What you need to do: Extract the lines up to and including the one that contains "pts | champ", starting with the first line of the entries below, and omit the pictures.

##### Available records #####

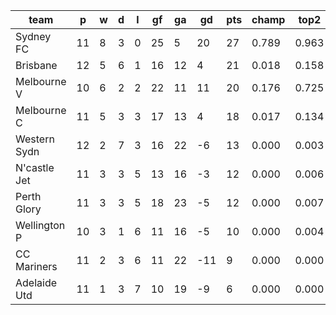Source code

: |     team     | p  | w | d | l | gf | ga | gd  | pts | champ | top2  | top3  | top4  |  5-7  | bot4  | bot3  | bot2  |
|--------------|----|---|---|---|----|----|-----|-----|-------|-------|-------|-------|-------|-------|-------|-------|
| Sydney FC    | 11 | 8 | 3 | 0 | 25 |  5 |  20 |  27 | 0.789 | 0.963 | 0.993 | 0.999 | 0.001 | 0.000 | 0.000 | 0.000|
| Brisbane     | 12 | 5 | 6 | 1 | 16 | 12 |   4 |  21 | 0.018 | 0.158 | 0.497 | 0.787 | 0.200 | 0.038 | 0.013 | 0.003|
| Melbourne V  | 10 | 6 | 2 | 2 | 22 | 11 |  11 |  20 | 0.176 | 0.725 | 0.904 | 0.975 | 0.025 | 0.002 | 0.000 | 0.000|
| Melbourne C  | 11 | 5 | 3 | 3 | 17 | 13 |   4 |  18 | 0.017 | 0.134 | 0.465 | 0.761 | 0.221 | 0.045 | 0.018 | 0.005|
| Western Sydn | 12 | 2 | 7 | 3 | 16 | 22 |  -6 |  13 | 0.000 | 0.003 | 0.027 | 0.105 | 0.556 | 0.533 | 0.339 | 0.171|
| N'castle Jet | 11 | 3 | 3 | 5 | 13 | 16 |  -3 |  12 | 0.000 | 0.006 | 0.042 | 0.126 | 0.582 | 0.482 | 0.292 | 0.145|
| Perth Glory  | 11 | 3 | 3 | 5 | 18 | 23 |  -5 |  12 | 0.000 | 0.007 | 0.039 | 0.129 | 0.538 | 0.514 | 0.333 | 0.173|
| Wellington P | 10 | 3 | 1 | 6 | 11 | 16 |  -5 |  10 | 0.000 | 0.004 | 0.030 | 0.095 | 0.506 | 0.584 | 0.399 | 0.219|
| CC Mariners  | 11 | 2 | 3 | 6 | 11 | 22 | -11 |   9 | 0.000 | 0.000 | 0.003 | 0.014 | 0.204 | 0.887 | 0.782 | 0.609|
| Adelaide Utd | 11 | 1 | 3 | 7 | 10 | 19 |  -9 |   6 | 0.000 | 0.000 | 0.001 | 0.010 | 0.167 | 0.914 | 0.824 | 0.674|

#####

Solved problem:
Source code

: |     team     | p  | w | d | l | gf | ga | gd  | pts | champ | top2  | top3  | top4  |  5-7  | bot4  | bot3  | bot2  |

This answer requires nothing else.